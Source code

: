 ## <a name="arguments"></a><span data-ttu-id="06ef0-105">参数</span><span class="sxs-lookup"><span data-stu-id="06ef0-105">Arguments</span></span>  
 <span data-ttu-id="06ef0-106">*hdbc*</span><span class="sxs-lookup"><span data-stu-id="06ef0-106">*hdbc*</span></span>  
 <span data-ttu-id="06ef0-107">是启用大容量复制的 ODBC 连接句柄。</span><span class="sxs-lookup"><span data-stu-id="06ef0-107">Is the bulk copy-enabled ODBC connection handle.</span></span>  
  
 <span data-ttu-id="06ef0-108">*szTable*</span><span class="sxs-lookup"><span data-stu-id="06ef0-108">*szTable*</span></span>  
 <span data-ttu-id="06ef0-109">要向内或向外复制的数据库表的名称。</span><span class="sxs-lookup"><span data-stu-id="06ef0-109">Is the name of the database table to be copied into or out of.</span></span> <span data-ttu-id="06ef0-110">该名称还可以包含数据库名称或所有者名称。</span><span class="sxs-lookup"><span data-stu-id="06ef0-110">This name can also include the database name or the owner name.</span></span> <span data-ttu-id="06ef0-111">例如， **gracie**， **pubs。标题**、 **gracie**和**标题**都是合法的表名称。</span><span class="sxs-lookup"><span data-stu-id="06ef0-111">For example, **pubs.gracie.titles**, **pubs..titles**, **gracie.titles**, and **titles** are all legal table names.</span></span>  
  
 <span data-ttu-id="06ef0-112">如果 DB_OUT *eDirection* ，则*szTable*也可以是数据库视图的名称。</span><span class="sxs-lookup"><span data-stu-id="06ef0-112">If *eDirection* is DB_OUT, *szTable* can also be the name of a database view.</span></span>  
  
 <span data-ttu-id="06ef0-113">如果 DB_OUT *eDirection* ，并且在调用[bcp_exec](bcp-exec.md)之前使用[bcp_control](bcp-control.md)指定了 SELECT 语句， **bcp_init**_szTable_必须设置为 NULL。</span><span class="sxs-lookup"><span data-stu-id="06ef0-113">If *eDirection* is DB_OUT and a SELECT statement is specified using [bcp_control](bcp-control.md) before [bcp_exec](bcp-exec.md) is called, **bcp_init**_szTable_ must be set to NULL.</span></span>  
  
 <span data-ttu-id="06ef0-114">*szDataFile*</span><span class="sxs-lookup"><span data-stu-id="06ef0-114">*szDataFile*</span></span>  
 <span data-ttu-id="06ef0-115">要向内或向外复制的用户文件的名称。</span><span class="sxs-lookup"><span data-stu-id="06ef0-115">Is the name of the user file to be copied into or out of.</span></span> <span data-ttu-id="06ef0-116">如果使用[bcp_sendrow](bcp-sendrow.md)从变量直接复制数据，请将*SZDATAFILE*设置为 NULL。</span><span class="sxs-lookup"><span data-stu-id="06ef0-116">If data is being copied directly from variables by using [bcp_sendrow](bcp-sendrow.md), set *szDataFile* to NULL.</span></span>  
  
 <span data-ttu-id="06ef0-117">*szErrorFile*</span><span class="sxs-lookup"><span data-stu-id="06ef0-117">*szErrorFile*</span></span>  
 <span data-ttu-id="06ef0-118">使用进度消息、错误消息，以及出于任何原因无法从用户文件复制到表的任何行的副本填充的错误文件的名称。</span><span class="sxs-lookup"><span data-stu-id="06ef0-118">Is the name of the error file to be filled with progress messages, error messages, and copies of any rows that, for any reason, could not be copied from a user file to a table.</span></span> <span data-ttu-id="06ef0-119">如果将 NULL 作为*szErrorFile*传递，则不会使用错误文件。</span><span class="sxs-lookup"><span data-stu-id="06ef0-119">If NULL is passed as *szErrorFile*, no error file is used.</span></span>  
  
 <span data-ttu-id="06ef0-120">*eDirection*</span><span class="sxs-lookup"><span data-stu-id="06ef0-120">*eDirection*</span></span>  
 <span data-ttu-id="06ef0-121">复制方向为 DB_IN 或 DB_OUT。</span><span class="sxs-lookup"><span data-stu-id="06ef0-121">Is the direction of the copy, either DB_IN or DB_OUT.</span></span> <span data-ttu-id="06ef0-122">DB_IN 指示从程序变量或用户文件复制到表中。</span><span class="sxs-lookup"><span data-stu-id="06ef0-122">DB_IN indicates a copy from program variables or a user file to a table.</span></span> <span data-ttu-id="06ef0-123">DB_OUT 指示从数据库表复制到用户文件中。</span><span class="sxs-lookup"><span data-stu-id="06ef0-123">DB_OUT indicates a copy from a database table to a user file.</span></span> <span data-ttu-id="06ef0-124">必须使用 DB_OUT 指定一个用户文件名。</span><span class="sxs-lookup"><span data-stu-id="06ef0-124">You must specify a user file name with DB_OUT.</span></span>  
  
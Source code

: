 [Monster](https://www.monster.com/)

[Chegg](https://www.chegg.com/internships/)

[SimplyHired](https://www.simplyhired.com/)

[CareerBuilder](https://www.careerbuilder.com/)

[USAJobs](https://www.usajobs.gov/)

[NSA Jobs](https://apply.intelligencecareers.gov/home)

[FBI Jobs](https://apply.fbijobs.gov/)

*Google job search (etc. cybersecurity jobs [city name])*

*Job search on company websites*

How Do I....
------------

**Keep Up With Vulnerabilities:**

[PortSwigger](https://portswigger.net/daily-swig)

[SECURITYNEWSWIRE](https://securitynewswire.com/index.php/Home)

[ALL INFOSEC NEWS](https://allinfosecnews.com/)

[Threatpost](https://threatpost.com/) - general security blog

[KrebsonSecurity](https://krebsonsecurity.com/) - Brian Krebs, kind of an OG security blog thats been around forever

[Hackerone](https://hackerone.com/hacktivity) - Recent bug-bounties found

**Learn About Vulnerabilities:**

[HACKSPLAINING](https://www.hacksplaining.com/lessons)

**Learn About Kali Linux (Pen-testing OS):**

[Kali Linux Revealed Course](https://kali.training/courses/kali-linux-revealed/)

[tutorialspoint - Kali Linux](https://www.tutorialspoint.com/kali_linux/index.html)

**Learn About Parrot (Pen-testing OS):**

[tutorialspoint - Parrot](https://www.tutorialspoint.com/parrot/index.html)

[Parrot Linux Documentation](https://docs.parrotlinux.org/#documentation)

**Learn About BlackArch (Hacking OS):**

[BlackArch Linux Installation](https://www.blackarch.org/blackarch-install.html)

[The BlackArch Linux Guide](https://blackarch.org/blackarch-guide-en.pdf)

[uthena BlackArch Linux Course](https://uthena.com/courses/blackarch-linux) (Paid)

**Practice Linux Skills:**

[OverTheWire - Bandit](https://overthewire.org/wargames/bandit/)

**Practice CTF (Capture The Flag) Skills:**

▬▬▬▬▬▬

▶ TASK REQUIREMENTS:
Everything from the first line of the records through the line holding "a database view.</span></span>" is to be transcribed exactly; leave out all other lines.

▶ EXERCISE RESPONSE:
Source code

: ## <a name="arguments"></a><span data-ttu-id="06ef0-105">参数</span><span class="sxs-lookup"><span data-stu-id="06ef0-105">Arguments</span></span>  
 <span data-ttu-id="06ef0-106">*hdbc*</span><span class="sxs-lookup"><span data-stu-id="06ef0-106">*hdbc*</span></span>  
 <span data-ttu-id="06ef0-107">是启用大容量复制的 ODBC 连接句柄。</span><span class="sxs-lookup"><span data-stu-id="06ef0-107">Is the bulk copy-enabled ODBC connection handle.</span></span>  
  
 <span data-ttu-id="06ef0-108">*szTable*</span><span class="sxs-lookup"><span data-stu-id="06ef0-108">*szTable*</span></span>  
 <span data-ttu-id="06ef0-109">要向内或向外复制的数据库表的名称。</span><span class="sxs-lookup"><span data-stu-id="06ef0-109">Is the name of the database table to be copied into or out of.</span></span> <span data-ttu-id="06ef0-110">该名称还可以包含数据库名称或所有者名称。</span><span class="sxs-lookup"><span data-stu-id="06ef0-110">This name can also include the database name or the owner name.</span></span> <span data-ttu-id="06ef0-111">例如， **gracie**， **pubs。标题**、 **gracie**和**标题**都是合法的表名称。</span><span class="sxs-lookup"><span data-stu-id="06ef0-111">For example, **pubs.gracie.titles**, **pubs..titles**, **gracie.titles**, and **titles** are all legal table names.</span></span>  
  
 <span data-ttu-id="06ef0-112">如果 DB_OUT *eDirection* ，则*szTable*也可以是数据库视图的名称。</span><span class="sxs-lookup"><span data-stu-id="06ef0-112">If *eDirection* is DB_OUT, *szTable* can also be the name of a database view.</span></span>  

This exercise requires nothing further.